Nissan brain-reading car tech can control driverless vehicles

Nissan is working on cars that can read your mind, promising brain-scanning technology that could make performance cars more responsive and autonomous cars more relaxing. The technology, dubbed Brain-to-Vehicle or B2V, is the handiwork of the Nissan Intelligent Mobility lab, the project within the Japanese automaker exploring next-generation transportation.

It uses a brain wave monitoring headset, which can track activity within the wearer's brain. That activity is then fed through Nissan's autonomous systems, which then make inferences about what the driver is feeling or intending to do. It'll be demonstrating the technology next week, at CES 2018.

Nissan is upfront about the fact that B2V can't read minds: you won't be able to simply think of a destination, for instance, and have your self-driving car take you there. However, there are clear possibilities for improving the autonomous vehicle experience if you have a tap on the mood of the people being transported. Indeed, Nissan says, it could help assuage some anxieties about handing over control to an artificial intelligence.

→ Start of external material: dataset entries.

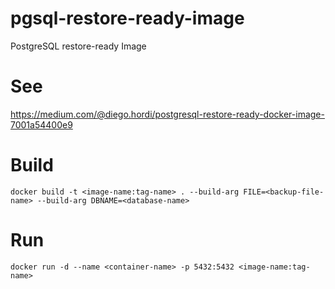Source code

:# pgsql-restore-ready-image
PostgreSQL restore-ready Image

# See
https://medium.com/@diego.hordi/postgresql-restore-ready-docker-image-7001a54400e9

# Build
```
docker build -t <image-name:tag-name> . --build-arg FILE=<backup-file-name> --build-arg DBNAME=<database-name>
```

# Run 
```
docker run -d --name <container-name> -p 5432:5432 <image-name:tag-name>
```
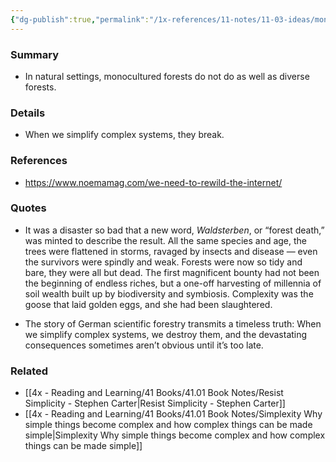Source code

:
 ```yaml
---
{"dg-publish":true,"permalink":"/1x-references/11-notes/11-03-ideas/monocultured-forests-die/","title":"Monocultured forests die","created":"2024-05-01T21:05:49.079+03:00","updated":"2024-07-02T08:30:36.183+03:00"}
---
```



### Summary
- In natural settings, monocultured forests do not do as well as diverse forests.

### Details
- When we simplify complex systems, they break.

### References
- https://www.noemamag.com/we-need-to-rewild-the-internet/

### Quotes
- It was a disaster so bad that a new word, _Waldsterben_, or “forest death,” was minted to describe the result. All the same species and age, the trees were flattened in storms, ravaged by insects and disease — even the survivors were spindly and weak. Forests were now so tidy and bare, they were all but dead. The first magnificent bounty had not been the beginning of endless riches, but a one-off harvesting of millennia of soil wealth built up by biodiversity and symbiosis. Complexity was the goose that laid golden eggs, and she had been slaughtered.

- The story of German scientific forestry transmits a timeless truth: When we simplify complex systems, we destroy them, and the devastating consequences sometimes aren’t obvious until it’s too late.

### Related
- [[4x - Reading and Learning/41 Books/41.01 Book Notes/Resist Simplicity - Stephen Carter\|Resist Simplicity - Stephen Carter]]
- [[4x - Reading and Learning/41 Books/41.01 Book Notes/Simplexity Why simple things become complex and how complex things can be made simple\|Simplexity Why simple things become complex and how complex things can be made simple]]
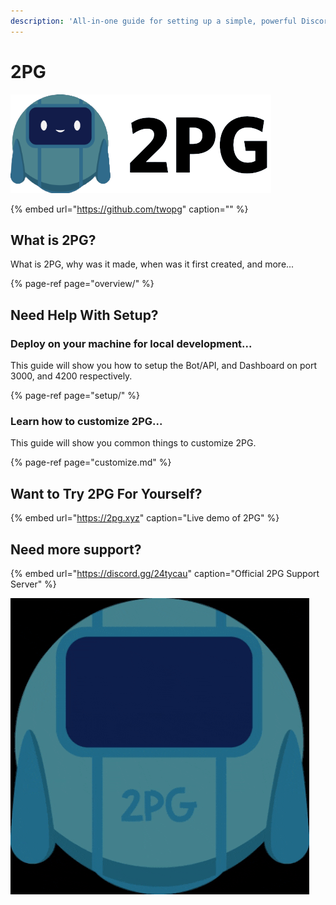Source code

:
 ```yaml
---
description: 'All-in-one guide for setting up a simple, powerful Discord bot - 2PG.'
---
```


# 2PG

![2PG - Simple, powerful, Discord bot.](../../.gitbook/assets/image%20%2831%29.png)

{% embed url="https://github.com/twopg" caption="" %}

## What is 2PG?

What is 2PG, why was it made, when was it first created, and more...

{% page-ref page="overview/" %}

## Need Help With Setup?

### Deploy on your machine for local development...

This guide will show you how to setup the Bot/API, and Dashboard on port 3000, and 4200 respectively.

{% page-ref page="setup/" %}

### Learn how to customize 2PG...

This guide will show you common things to customize 2PG.

{% page-ref page="customize.md" %}

## Want to Try 2PG For Yourself?

{% embed url="https://2pg.xyz" caption="Live demo of 2PG" %}

## Need more support?

{% embed url="https://discord.gg/24tycau" caption="Official 2PG Support Server" %}

![Image by tkt](../../.gitbook/assets/giphy.gif)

By spotting discomfort in the driver, for example, B2V could encourage an autonomous car to drive more sedately. If you're concerned that your robo-taxi is taking corners too quickly, or not leaving enough space between you and the car in front, Nissan's system could identify that stress and have the vehicle switch into a more cautious drive mode. Conversely, the AI might choose to drive more aggressively if the driver was impatient and the conditions to do so were safe.

Reassuring those inside the vehicle as to the talents of the robotic driver isn't a new theory in autonomous vehicles. Back in 2014, mapping specialist HERE – since acquired by a consortium of German automakers – was pushing the idea that self-driving cars would need to model human behaviors behind the wheel if they were to build trust with their flesh & blood occupants. Delphi, last year, demonstrated an autonomous car which could be switched between different "aggression" modes, each affecting factors like rate of acceleration, tightness of turns, and braking force.

Indeed, Nissan believes the Brain-to-Vehicle technology could also be a boon to those who don't want to hand over the steering wheel to a computer. The headset could identify signs that the driver is about to make a movement, such as turning the wheel or pressing the accelerator down. That way, driver-assist technologies could begin the action more quickly, improving reaction times.

The automaker says that, by anticipating such movements, the car can shave anything from 0.2 to 0.5 seconds off the usual, unassisted reaction time. Despite that, the technology remains "largely imperceptible" Nissan promises.

Of course, having to strap on a headset in order to get B2V to work might not be how you want to start out your morning commute – nor, indeed, if the headset is a communal one in a shared autonomous taxi. Nissan would probably need some sort of less intrusive version if the technology was be practical for the market. Nonetheless, as a diagnostic measure to evaluate how passengers acclimatize to driverless vehicles, it could prove very valuable in assisting Nissan to tune the drive modes its autonomous technology offers.